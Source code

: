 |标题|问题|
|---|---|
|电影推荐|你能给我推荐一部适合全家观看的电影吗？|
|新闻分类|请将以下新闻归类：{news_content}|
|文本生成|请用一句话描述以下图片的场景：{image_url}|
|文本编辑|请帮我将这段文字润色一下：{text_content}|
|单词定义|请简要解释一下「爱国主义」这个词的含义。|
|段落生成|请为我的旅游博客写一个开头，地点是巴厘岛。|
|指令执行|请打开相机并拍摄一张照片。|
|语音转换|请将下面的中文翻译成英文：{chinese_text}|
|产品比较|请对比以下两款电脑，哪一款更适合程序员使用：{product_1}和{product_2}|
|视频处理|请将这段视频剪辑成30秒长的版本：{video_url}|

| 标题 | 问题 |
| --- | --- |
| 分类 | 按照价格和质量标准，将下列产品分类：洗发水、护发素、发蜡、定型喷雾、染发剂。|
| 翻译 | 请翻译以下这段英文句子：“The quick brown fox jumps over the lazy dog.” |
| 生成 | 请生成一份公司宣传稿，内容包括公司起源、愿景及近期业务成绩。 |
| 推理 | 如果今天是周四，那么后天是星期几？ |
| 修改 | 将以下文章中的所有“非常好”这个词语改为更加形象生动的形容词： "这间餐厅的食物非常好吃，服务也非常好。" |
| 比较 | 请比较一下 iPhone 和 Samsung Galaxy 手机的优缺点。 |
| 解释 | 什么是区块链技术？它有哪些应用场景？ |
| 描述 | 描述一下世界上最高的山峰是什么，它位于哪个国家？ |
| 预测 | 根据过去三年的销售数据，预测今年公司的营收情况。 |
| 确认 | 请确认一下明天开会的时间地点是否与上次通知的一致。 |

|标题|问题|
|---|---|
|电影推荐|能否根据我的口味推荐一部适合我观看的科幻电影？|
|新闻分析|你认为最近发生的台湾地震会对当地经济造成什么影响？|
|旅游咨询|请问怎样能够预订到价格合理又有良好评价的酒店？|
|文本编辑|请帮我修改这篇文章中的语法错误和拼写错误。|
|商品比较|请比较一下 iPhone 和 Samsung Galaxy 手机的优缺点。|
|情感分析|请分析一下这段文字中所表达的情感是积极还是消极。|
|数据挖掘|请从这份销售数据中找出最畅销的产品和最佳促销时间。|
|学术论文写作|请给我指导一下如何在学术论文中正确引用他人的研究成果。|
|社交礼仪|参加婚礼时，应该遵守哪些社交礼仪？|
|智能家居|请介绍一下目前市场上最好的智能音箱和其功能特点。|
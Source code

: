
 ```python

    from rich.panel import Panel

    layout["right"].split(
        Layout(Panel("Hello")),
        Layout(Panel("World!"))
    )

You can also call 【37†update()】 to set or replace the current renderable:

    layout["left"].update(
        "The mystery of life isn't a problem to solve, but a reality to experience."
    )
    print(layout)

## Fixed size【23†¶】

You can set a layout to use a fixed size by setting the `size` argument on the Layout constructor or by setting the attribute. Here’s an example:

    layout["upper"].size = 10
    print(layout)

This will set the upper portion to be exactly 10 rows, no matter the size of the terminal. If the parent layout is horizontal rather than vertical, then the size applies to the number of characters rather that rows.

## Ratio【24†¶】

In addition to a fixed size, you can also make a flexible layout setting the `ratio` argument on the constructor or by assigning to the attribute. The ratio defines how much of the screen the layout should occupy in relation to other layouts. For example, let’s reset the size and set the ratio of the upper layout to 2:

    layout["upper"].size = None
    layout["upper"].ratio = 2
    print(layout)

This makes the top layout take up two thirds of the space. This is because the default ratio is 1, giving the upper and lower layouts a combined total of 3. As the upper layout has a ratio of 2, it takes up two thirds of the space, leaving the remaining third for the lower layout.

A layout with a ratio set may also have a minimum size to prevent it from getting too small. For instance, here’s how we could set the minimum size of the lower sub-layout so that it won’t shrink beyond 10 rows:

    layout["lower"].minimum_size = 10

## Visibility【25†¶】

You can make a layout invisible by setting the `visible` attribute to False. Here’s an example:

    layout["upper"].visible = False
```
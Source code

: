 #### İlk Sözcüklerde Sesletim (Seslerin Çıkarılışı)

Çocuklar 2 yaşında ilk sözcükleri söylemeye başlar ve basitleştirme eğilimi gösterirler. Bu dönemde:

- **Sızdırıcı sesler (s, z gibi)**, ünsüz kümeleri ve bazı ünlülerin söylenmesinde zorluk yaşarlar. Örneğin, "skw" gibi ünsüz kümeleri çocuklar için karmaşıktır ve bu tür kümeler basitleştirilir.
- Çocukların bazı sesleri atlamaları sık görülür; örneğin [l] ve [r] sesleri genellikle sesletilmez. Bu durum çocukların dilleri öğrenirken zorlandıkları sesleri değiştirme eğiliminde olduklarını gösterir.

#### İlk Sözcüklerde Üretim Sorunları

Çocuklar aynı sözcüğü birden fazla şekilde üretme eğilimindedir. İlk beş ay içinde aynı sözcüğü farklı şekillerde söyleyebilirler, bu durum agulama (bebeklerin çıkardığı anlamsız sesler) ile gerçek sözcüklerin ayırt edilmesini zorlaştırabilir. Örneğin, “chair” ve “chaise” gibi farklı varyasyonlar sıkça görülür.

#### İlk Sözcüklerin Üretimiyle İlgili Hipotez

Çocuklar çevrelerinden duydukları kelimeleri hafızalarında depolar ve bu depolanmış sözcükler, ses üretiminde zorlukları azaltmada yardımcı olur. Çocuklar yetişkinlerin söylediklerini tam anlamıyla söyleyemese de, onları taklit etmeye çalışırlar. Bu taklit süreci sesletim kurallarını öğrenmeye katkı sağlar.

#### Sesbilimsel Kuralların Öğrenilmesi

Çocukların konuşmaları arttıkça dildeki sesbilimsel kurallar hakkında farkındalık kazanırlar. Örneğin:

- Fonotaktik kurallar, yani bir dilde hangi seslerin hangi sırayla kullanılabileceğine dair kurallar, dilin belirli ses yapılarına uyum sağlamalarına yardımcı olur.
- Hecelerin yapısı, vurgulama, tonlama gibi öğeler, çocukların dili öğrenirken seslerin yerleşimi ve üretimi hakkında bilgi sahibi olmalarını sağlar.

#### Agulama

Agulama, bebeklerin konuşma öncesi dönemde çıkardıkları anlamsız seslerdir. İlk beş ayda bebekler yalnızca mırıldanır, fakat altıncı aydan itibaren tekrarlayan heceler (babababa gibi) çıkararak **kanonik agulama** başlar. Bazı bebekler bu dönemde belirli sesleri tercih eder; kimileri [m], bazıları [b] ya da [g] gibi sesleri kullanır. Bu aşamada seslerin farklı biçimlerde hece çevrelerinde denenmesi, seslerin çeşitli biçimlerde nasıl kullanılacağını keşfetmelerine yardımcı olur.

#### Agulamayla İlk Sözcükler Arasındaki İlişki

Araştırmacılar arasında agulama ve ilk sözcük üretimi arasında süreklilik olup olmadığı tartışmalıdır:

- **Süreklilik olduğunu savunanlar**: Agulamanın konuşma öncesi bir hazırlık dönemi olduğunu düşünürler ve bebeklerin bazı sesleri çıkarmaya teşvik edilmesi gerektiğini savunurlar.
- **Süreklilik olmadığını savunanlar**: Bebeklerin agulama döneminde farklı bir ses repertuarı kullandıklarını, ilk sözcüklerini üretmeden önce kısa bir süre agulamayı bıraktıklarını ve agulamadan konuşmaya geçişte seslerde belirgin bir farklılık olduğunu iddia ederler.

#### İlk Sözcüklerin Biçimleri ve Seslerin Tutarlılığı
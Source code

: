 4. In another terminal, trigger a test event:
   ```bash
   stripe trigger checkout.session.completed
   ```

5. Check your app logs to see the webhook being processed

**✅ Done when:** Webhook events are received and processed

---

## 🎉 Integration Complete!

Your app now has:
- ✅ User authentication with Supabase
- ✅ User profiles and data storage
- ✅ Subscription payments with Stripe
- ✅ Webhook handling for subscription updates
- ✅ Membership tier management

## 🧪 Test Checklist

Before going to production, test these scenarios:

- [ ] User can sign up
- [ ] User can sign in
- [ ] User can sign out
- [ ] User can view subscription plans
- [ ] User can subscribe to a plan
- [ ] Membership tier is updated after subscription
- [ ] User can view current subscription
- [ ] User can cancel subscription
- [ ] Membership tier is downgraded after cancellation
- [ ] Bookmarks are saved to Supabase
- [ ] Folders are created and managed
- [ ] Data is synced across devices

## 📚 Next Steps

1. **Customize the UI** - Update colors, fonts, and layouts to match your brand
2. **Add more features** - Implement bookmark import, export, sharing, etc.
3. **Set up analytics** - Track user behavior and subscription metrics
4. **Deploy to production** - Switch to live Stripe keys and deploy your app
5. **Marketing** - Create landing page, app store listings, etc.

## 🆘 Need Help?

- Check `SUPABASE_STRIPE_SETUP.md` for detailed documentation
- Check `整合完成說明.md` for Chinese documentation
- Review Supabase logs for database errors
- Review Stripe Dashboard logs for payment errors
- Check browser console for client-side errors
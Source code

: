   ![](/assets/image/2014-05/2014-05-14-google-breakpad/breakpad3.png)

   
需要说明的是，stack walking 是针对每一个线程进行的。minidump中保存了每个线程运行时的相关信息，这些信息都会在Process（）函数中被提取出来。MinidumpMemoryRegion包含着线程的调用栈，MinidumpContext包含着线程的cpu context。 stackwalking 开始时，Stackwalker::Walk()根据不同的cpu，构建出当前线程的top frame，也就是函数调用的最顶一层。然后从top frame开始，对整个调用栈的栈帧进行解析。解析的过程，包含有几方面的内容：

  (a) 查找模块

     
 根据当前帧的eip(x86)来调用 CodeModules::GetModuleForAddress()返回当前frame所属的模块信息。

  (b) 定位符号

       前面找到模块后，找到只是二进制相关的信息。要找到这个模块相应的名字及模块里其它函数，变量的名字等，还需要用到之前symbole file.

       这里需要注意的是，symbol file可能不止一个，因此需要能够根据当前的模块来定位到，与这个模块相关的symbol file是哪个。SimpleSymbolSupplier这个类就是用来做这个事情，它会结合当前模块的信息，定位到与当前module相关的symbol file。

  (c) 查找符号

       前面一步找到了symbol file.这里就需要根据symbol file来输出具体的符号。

What the exercise asks —
Print only what lies in the material above starting at the line with "- Hecelerin yapısı, vurgulama, tonlama" and ending at the line with "- **Süreklilik olduğunu", every line exactly as given.

Result —
- Hecelerin yapısı, vurgulama, tonlama gibi öğeler, çocukların dili öğrenirken seslerin yerleşimi ve üretimi hakkında bilgi sahibi olmalarını sağlar.

#### Agulama

Agulama, bebeklerin konuşma öncesi dönemde çıkardıkları anlamsız seslerdir. İlk beş ayda bebekler yalnızca mırıldanır, fakat altıncı aydan itibaren tekrarlayan heceler (babababa gibi) çıkararak **kanonik agulama** başlar. Bazı bebekler bu dönemde belirli sesleri tercih eder; kimileri [m], bazıları [b] ya da [g] gibi sesleri kullanır. Bu aşamada seslerin farklı biçimlerde hece çevrelerinde denenmesi, seslerin çeşitli biçimlerde nasıl kullanılacağını keşfetmelerine yardımcı olur.

#### Agulamayla İlk Sözcükler Arasındaki İlişki

Araştırmacılar arasında agulama ve ilk sözcük üretimi arasında süreklilik olup olmadığı tartışmalıdır:

- **Süreklilik olduğunu savunanlar**: Agulamanın konuşma öncesi bir hazırlık dönemi olduğunu düşünürler ve bebeklerin bazı sesleri çıkarmaya teşvik edilmesi gerektiğini savunurlar.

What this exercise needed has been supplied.